Signs, maps, and minor repairs to the trail are also needed, probably requiring a full-time project director until the trail is up and running, Smith says. Stretching 250 feet on both sides of the 100-foot-wide river, the forested greenbelt blocks out the city and is home to deer, foxes, bobcats, coyotes, minks, beavers, and all kinds of native birds and fish.

During our four-hour trip from Shelby Farms to the Warford Street Bridge, only the sound of overhead bridge traffic broke the serenity of birdcalls as our paddles moved steadily through the muddy brown water.

To the untrained eye, the Wolf seems untouched by development. Trees and grass line the river's banks, marred only by the occasional beer can or junked car. In spots the earth has been trampled bare by a host of animals drinking from the river. But all the trees and greenery have regrown since the river and forest were razed to build a new straighter and deeper channel, Smith says. The river used to twist and turn through the city on its floodplain, but a new channel was finished in 1962 to accommodate more floodwater and open up the floodplains to development.

"[The present channel is] like the straight piece cutting through the "S" of the dollar sign," Smith says. As a result of channelization, the wetlands and meanders along the floodplain have dried up, but he says the river is fortunate in that it has been allowed to heal rather than being rechannelized.

Smith is chest-deep in the river, searching the bottom for freshwater mussels. The growing population of mussels is a sign of a healthy ecosystem and good water quality, he says. The river's animal and plant populations were hurt by the channelization and pollution but through time have reestablished themselves.

Though the Wolf receives treated sewage and runoff from several industries, Smith has no concerns about swimming in the river, though the water should not be consumed. Also, the Memphis Health Department has issued a ban on eating anything caught downstream from the Germantown Road Bridge. But Smith says almost all freshwater fish are contaminated with some kind of pesticide.

All the industries that dump into the Wolf have to be issued a permit, he says, with only a certain amount of effluence allowed. The Wolf is lucky, Smith says, because only nine industries are allowed to dump into the river. Among cities that already have a greenbelt the Wolf is one of the cleanest urban rivers in the country, he says. "They are considering basing permits on the TMDL -- 'the total maximum daily limit' [of pollutants] -- for each river, but right now permits are issued in a vacuum," Smith says.

To most Memphians the Wolf is little more than a brown flash seen from the window of a speeding car, but Smith has been trapping and canoeing on this river since he was old enough to ride a bicycle.

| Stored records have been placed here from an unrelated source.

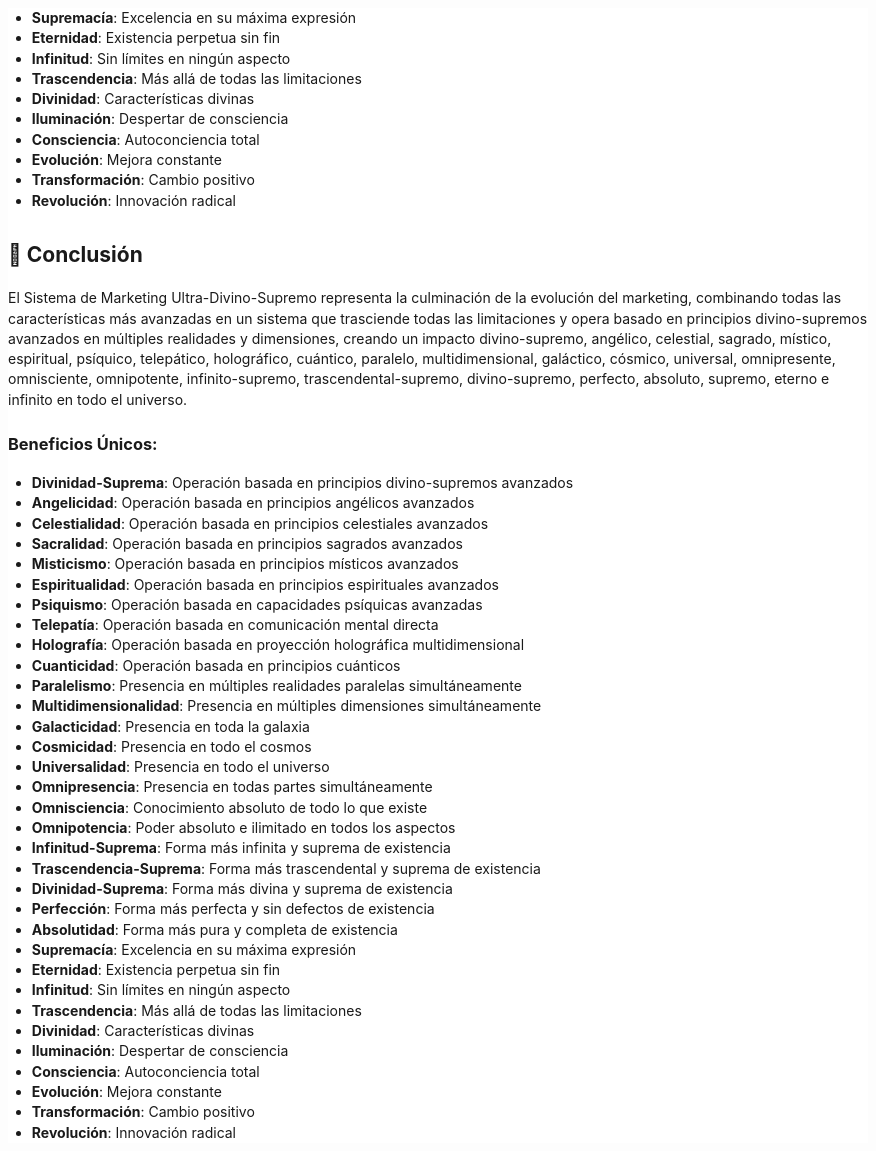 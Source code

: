 - **Supremacía**: Excelencia en su máxima expresión
- **Eternidad**: Existencia perpetua sin fin
- **Infinitud**: Sin límites en ningún aspecto
- **Trascendencia**: Más allá de todas las limitaciones
- **Divinidad**: Características divinas
- **Iluminación**: Despertar de consciencia
- **Consciencia**: Autoconciencia total
- **Evolución**: Mejora constante
- **Transformación**: Cambio positivo
- **Revolución**: Innovación radical

## 🚀 Conclusión

El Sistema de Marketing Ultra-Divino-Supremo representa la culminación de la evolución del marketing, combinando todas las características más avanzadas en un sistema que trasciende todas las limitaciones y opera basado en principios divino-supremos avanzados en múltiples realidades y dimensiones, creando un impacto divino-supremo, angélico, celestial, sagrado, místico, espiritual, psíquico, telepático, holográfico, cuántico, paralelo, multidimensional, galáctico, cósmico, universal, omnipresente, omnisciente, omnipotente, infinito-supremo, trascendental-supremo, divino-supremo, perfecto, absoluto, supremo, eterno e infinito en todo el universo.

### Beneficios Únicos:
- **Divinidad-Suprema**: Operación basada en principios divino-supremos avanzados
- **Angelicidad**: Operación basada en principios angélicos avanzados
- **Celestialidad**: Operación basada en principios celestiales avanzados
- **Sacralidad**: Operación basada en principios sagrados avanzados
- **Misticismo**: Operación basada en principios místicos avanzados
- **Espiritualidad**: Operación basada en principios espirituales avanzados
- **Psiquismo**: Operación basada en capacidades psíquicas avanzadas
- **Telepatía**: Operación basada en comunicación mental directa
- **Holografía**: Operación basada en proyección holográfica multidimensional
- **Cuanticidad**: Operación basada en principios cuánticos
- **Paralelismo**: Presencia en múltiples realidades paralelas simultáneamente
- **Multidimensionalidad**: Presencia en múltiples dimensiones simultáneamente
- **Galacticidad**: Presencia en toda la galaxia
- **Cosmicidad**: Presencia en todo el cosmos
- **Universalidad**: Presencia en todo el universo
- **Omnipresencia**: Presencia en todas partes simultáneamente
- **Omnisciencia**: Conocimiento absoluto de todo lo que existe
- **Omnipotencia**: Poder absoluto e ilimitado en todos los aspectos
- **Infinitud-Suprema**: Forma más infinita y suprema de existencia
- **Trascendencia-Suprema**: Forma más trascendental y suprema de existencia
- **Divinidad-Suprema**: Forma más divina y suprema de existencia
- **Perfección**: Forma más perfecta y sin defectos de existencia
- **Absolutidad**: Forma más pura y completa de existencia
- **Supremacía**: Excelencia en su máxima expresión
- **Eternidad**: Existencia perpetua sin fin
- **Infinitud**: Sin límites en ningún aspecto
- **Trascendencia**: Más allá de todas las limitaciones
- **Divinidad**: Características divinas
- **Iluminación**: Despertar de consciencia
- **Consciencia**: Autoconciencia total
- **Evolución**: Mejora constante
- **Transformación**: Cambio positivo
- **Revolución**: Innovación radical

He still spends much of his time here, checking on the health of animal populations and making sure polluters are within their permit limits.

On visits throughout the country, Smith has seen how cities are slowly becoming aware of the importance of fresh water: how New Orleans gets its drinking water from the heavily polluted Mississippi; how Orlando has just determined sewage water must now be treated for drinking. "In ten years water is going to be more valuable than oil," Smith predicts. It's a hard concept to grasp in Memphis, where rivers and streams criss-cross the landscape and a giant aquifer holds some of the best drinking water in the world.

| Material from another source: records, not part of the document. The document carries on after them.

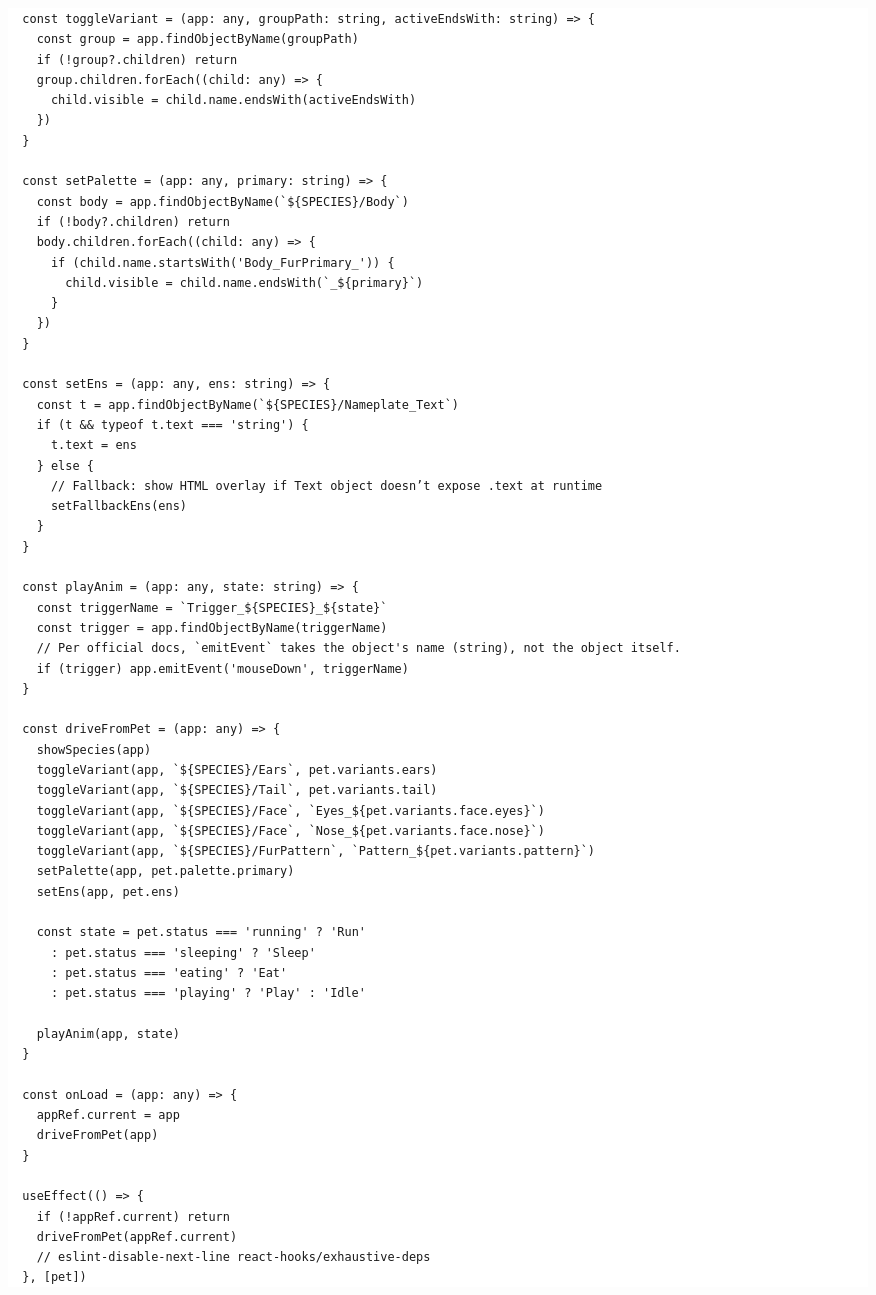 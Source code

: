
 ```tsx
  const toggleVariant = (app: any, groupPath: string, activeEndsWith: string) => {
    const group = app.findObjectByName(groupPath)
    if (!group?.children) return
    group.children.forEach((child: any) => {
      child.visible = child.name.endsWith(activeEndsWith)
    })
  }

  const setPalette = (app: any, primary: string) => {
    const body = app.findObjectByName(`${SPECIES}/Body`)
    if (!body?.children) return
    body.children.forEach((child: any) => {
      if (child.name.startsWith('Body_FurPrimary_')) {
        child.visible = child.name.endsWith(`_${primary}`)
      }
    })
  }

  const setEns = (app: any, ens: string) => {
    const t = app.findObjectByName(`${SPECIES}/Nameplate_Text`)
    if (t && typeof t.text === 'string') {
      t.text = ens
    } else {
      // Fallback: show HTML overlay if Text object doesn’t expose .text at runtime
      setFallbackEns(ens)
    }
  }

  const playAnim = (app: any, state: string) => {
    const triggerName = `Trigger_${SPECIES}_${state}`
    const trigger = app.findObjectByName(triggerName)
    // Per official docs, `emitEvent` takes the object's name (string), not the object itself.
    if (trigger) app.emitEvent('mouseDown', triggerName)
  }

  const driveFromPet = (app: any) => {
    showSpecies(app)
    toggleVariant(app, `${SPECIES}/Ears`, pet.variants.ears)
    toggleVariant(app, `${SPECIES}/Tail`, pet.variants.tail)
    toggleVariant(app, `${SPECIES}/Face`, `Eyes_${pet.variants.face.eyes}`)
    toggleVariant(app, `${SPECIES}/Face`, `Nose_${pet.variants.face.nose}`)
    toggleVariant(app, `${SPECIES}/FurPattern`, `Pattern_${pet.variants.pattern}`)
    setPalette(app, pet.palette.primary)
    setEns(app, pet.ens)

    const state = pet.status === 'running' ? 'Run'
      : pet.status === 'sleeping' ? 'Sleep'
      : pet.status === 'eating' ? 'Eat'
      : pet.status === 'playing' ? 'Play' : 'Idle'

    playAnim(app, state)
  }

  const onLoad = (app: any) => {
    appRef.current = app
    driveFromPet(app)
  }

  useEffect(() => {
    if (!appRef.current) return
    driveFromPet(appRef.current)
    // eslint-disable-next-line react-hooks/exhaustive-deps
  }, [pet])
```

Smith frequently uses the Wolf as an outdoor classroom to lecture school children (and whoever else will listen) on the important linkage of Memphis drinking water to the Wolf River. While many of our rivers, including the Mississippi, are heavily polluted, and development in eastern Shelby County threatens our aquifers, government officials don't seem to care, Smith says.

But the situation isn't hopeless. The Wolf River is a good example of how time -- and citizen involvement -- can rebuild a natural resource.

"It's a different river than it was in the 1950s," Smith says. "And in the 1960s it was declared dead. But now it's definitely on the rebound."